Factors appear throughout AMC 8 number theory problems. A student who can quickly and accurately find all factors of a number has a significant advantage on these problems because many AMC 8 questions are built around factor relationships — divisibility, common factors, least common multiples, and prime factorisation all depend on the same foundational skill.
Students who learn a systematic method for finding factors — rather than guessing and checking randomly — solve these problems faster and make fewer errors under competition conditions.
All factors of 24
The number 24 is a highly composite number, meaning it has more factors than most numbers of similar size. This makes it one of the most commonly used numbers in factor problems at every level of competition math.
How to find factors using factor pairs
The most reliable method for finding all factors of any number is the factor pair method. You find pairs of numbers that multiply together to give the original number, starting from 1 and working upward until the two numbers in the pair meet or cross.
For 24, work through each whole number starting from 1:
- 1 times 24 equals 24 — so 1 and 24 are both factors
- 2 times 12 equals 24 — so 2 and 12 are both factors
- 3 times 8 equals 24 — so 3 and 8 are both factors
- 4 times 6 equals 24 — so 4 and 6 are both factors
- 5 does not divide 24 exactly — not a factor
- 6 times 4 equals 24 — but we already have this pair, so stop here
Once the pairs start repeating you have found all the factors. The complete list of factors of 24 is:
1, 2, 3, 4, 6, 8, 12, 24
That is eight factors in total.
Factor pairs of 24
Writing factors as pairs makes it easy to confirm you have found all of them and helps with problems that ask about factor pairs specifically.
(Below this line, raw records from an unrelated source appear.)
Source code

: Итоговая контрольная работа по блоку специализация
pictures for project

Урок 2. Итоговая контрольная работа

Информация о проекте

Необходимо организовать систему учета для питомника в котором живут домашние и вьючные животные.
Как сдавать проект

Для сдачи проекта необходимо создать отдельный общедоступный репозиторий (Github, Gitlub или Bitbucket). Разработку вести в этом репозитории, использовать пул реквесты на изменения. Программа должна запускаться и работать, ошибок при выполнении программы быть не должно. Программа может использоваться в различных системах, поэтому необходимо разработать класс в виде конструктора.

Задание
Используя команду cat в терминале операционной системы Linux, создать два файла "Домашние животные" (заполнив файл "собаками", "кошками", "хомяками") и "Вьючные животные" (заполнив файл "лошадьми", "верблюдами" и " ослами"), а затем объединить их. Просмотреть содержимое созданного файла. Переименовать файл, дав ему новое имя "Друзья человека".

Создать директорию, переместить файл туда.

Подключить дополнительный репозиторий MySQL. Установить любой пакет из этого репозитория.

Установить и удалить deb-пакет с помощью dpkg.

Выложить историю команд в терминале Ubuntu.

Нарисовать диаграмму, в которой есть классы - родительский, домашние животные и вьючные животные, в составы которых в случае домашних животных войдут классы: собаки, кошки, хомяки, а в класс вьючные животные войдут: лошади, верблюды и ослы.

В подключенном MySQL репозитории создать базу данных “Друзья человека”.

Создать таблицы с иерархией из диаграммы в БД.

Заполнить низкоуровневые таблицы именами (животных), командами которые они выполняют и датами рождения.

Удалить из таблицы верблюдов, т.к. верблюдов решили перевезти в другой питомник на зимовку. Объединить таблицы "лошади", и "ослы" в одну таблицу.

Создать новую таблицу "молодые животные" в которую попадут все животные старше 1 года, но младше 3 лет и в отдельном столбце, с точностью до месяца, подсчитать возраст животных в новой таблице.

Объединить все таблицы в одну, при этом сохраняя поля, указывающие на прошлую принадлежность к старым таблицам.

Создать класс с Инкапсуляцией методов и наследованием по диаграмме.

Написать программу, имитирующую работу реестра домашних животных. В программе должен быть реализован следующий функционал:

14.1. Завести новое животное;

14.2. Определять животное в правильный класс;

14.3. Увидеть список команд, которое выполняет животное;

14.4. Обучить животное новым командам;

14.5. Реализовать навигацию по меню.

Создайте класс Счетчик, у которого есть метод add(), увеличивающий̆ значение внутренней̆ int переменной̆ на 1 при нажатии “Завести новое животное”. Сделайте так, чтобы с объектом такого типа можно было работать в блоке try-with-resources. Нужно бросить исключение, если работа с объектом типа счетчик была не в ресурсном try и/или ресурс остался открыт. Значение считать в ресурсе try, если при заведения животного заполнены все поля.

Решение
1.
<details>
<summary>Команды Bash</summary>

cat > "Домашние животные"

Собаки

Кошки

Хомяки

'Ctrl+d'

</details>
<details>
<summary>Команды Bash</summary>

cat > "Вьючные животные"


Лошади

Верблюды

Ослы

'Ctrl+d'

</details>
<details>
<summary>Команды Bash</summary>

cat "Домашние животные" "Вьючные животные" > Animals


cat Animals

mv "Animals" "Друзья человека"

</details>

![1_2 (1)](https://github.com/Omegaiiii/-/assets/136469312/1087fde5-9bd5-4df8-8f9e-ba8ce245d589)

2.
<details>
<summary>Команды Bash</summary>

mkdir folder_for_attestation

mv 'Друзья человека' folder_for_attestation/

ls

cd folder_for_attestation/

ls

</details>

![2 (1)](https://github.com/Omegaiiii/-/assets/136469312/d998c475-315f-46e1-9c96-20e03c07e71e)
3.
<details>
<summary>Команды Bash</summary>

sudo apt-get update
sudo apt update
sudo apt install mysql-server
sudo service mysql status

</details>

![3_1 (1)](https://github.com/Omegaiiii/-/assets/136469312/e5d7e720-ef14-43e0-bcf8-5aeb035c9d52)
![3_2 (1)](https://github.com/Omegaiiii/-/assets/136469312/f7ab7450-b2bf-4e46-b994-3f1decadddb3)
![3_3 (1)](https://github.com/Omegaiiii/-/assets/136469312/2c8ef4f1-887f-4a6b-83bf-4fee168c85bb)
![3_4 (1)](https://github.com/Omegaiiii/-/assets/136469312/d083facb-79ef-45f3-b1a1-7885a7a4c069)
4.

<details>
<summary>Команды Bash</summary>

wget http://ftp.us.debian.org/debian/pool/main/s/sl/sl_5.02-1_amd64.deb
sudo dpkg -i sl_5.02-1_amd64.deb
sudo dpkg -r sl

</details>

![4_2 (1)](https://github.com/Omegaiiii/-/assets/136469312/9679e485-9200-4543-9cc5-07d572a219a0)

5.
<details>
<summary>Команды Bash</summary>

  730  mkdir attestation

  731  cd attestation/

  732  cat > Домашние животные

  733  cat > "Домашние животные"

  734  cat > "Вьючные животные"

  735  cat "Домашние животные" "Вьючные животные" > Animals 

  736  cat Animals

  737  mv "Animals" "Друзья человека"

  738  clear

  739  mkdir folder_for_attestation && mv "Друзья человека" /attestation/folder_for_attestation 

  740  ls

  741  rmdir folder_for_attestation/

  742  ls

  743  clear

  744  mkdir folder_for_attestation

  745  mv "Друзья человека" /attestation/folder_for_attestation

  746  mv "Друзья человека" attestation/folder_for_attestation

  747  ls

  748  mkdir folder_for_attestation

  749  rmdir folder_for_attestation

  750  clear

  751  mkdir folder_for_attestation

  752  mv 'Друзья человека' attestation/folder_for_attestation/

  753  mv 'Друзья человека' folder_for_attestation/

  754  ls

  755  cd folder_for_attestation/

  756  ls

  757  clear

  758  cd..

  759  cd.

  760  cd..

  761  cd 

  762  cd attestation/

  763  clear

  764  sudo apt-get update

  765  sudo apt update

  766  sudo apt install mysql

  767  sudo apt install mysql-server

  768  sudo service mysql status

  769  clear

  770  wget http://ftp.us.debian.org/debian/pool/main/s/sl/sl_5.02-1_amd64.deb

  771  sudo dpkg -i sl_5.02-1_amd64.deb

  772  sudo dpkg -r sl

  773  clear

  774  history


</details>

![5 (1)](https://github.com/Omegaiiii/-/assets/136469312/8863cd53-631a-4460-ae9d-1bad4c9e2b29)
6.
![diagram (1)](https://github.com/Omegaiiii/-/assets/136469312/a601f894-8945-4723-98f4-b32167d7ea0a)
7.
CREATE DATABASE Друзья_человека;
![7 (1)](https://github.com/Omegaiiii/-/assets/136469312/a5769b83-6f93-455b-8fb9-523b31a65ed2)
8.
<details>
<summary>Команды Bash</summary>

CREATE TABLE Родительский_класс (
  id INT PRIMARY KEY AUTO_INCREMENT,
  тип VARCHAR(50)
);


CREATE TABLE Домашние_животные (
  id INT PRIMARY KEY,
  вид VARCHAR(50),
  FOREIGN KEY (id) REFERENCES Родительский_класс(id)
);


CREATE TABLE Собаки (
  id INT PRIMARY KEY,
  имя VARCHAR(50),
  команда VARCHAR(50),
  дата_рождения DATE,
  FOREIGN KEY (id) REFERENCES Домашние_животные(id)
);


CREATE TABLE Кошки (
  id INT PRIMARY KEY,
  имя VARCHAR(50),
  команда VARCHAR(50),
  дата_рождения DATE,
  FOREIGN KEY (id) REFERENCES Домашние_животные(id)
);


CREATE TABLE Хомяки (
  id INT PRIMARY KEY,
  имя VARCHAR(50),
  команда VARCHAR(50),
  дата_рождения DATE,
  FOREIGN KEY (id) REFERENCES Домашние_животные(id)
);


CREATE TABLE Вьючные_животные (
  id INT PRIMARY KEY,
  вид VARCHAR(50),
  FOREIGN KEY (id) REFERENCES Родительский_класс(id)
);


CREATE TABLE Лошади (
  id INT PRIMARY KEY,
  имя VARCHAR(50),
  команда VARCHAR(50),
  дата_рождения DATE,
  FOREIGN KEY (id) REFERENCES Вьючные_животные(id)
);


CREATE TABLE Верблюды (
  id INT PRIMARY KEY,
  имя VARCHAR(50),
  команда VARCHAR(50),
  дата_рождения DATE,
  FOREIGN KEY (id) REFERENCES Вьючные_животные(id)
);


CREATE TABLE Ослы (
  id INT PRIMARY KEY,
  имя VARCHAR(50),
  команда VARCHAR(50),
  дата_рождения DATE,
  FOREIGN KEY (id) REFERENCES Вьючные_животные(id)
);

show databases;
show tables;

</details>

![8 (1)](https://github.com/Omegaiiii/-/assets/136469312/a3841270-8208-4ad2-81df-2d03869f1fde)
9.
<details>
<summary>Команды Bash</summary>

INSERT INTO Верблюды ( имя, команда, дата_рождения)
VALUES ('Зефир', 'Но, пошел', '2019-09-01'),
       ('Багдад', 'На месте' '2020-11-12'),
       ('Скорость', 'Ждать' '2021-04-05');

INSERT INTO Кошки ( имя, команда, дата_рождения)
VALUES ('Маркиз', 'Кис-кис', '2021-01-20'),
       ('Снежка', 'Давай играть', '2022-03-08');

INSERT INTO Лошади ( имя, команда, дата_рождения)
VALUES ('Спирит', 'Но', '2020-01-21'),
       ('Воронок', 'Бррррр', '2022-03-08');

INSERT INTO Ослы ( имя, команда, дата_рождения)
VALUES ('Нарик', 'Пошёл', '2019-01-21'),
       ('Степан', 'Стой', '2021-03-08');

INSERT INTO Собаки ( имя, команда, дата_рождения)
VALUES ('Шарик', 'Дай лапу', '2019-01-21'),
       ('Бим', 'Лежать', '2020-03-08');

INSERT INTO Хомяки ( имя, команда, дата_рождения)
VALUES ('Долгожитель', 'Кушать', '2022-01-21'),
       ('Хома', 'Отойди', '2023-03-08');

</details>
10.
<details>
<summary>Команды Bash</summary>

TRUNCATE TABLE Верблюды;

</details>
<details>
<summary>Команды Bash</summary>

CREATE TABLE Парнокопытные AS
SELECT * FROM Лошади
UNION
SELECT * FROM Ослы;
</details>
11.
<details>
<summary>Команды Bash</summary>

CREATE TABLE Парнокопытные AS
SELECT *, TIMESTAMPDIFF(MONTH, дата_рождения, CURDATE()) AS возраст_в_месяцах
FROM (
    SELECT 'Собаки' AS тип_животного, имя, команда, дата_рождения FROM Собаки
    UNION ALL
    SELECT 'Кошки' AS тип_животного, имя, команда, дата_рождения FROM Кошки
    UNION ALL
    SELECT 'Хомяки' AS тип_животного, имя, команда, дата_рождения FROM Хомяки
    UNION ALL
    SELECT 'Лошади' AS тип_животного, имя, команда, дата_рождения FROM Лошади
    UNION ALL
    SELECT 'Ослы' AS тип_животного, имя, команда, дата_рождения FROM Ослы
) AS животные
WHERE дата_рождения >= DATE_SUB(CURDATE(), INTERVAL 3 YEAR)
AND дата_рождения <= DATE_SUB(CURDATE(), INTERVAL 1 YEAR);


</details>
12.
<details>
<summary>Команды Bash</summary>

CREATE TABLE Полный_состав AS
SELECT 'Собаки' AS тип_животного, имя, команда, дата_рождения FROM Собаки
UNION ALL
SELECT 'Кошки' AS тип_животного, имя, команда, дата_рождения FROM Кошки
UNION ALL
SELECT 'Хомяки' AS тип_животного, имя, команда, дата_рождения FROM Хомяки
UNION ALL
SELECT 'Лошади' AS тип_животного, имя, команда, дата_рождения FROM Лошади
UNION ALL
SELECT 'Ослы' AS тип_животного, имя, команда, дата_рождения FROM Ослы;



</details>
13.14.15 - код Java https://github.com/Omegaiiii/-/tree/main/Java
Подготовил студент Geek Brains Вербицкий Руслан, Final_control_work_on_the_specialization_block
| Factor pair | Multiplication check |
|---|---|
| 1 and 24 | 1 x 24 = 24 |
| 2 and 12 | 2 x 12 = 24 |
| 3 and 8 | 3 x 8 = 24 |
| 4 and 6 | 4 x 6 = 24 |
There are four factor pairs of 24, giving eight individual factors total.
Prime factorisation
Prime factorisation breaks a number down into a product of prime numbers. It is a powerful tool in competition math because it reveals the structure of a number and makes finding factors, common factors, and multiples much faster.
To find the prime factorisation of 24, divide repeatedly by the smallest prime that goes in exactly:
24 divided by 2 equals 12 12 divided by 2 equals 6 6 divided by 2 equals 3 3 divided by 3 equals 1
So the prime factorisation of 24 is 2 x 2 x 2 x 3, written as 2³ x 3.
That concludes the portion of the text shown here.